= Beginning of Section =

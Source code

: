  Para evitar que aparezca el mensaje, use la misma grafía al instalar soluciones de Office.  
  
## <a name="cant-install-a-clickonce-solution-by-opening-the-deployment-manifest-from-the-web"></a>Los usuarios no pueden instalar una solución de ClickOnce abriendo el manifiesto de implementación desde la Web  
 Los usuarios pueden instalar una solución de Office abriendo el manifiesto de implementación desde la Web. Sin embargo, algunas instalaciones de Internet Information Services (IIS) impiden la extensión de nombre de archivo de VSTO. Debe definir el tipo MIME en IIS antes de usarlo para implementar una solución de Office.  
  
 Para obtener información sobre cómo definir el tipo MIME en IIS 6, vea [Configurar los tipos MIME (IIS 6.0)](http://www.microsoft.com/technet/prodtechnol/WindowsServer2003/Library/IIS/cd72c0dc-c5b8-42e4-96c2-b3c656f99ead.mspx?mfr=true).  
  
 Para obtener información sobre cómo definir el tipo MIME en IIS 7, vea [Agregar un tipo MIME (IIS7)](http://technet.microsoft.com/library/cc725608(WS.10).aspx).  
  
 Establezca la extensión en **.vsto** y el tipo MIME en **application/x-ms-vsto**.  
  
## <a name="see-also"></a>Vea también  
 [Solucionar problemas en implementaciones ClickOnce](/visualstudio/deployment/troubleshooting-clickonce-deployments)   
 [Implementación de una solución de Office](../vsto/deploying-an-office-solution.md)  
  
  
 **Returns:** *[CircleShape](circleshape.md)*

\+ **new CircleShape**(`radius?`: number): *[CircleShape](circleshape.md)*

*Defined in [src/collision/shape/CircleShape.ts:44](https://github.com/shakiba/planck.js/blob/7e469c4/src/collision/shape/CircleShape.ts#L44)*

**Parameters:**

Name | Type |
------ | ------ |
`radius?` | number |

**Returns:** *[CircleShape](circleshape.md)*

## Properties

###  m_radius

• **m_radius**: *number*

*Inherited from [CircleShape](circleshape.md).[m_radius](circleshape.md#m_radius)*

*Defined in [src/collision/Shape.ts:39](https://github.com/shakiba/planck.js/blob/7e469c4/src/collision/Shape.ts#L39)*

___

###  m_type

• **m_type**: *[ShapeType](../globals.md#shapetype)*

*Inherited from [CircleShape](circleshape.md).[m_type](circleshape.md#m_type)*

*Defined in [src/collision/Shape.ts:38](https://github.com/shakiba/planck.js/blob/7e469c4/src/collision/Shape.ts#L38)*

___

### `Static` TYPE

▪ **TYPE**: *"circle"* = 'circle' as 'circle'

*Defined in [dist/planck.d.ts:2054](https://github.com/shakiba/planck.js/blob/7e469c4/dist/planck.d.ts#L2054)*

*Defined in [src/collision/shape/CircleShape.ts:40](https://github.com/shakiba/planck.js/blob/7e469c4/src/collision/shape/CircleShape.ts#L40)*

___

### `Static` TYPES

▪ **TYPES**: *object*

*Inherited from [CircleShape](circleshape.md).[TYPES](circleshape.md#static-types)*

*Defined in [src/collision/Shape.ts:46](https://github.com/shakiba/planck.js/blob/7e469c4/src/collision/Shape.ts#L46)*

= End of Section =

(PROBLEM REQUIREMENTS) Across all the records, find the lines containing the word "collision" and reproduce each one.

(WRITTEN ANSWER)
*Defined in [src/collision/shape/CircleShape.ts:44](https://github.com/shakiba/planck.js/blob/7e469c4/src/collision/shape/CircleShape.ts#L44)*
*Defined in [src/collision/Shape.ts:39](https://github.com/shakiba/planck.js/blob/7e469c4/src/collision/Shape.ts#L39)*
*Defined in [src/collision/Shape.ts:38](https://github.com/shakiba/planck.js/blob/7e469c4/src/collision/Shape.ts#L38)*
*Defined in [src/collision/shape/CircleShape.ts:40](https://github.com/shakiba/planck.js/blob/7e469c4/src/collision/shape/CircleShape.ts#L40)*
*Defined in [src/collision/Shape.ts:46](https://github.com/shakiba/planck.js/blob/7e469c4/src/collision/Shape.ts#L46)*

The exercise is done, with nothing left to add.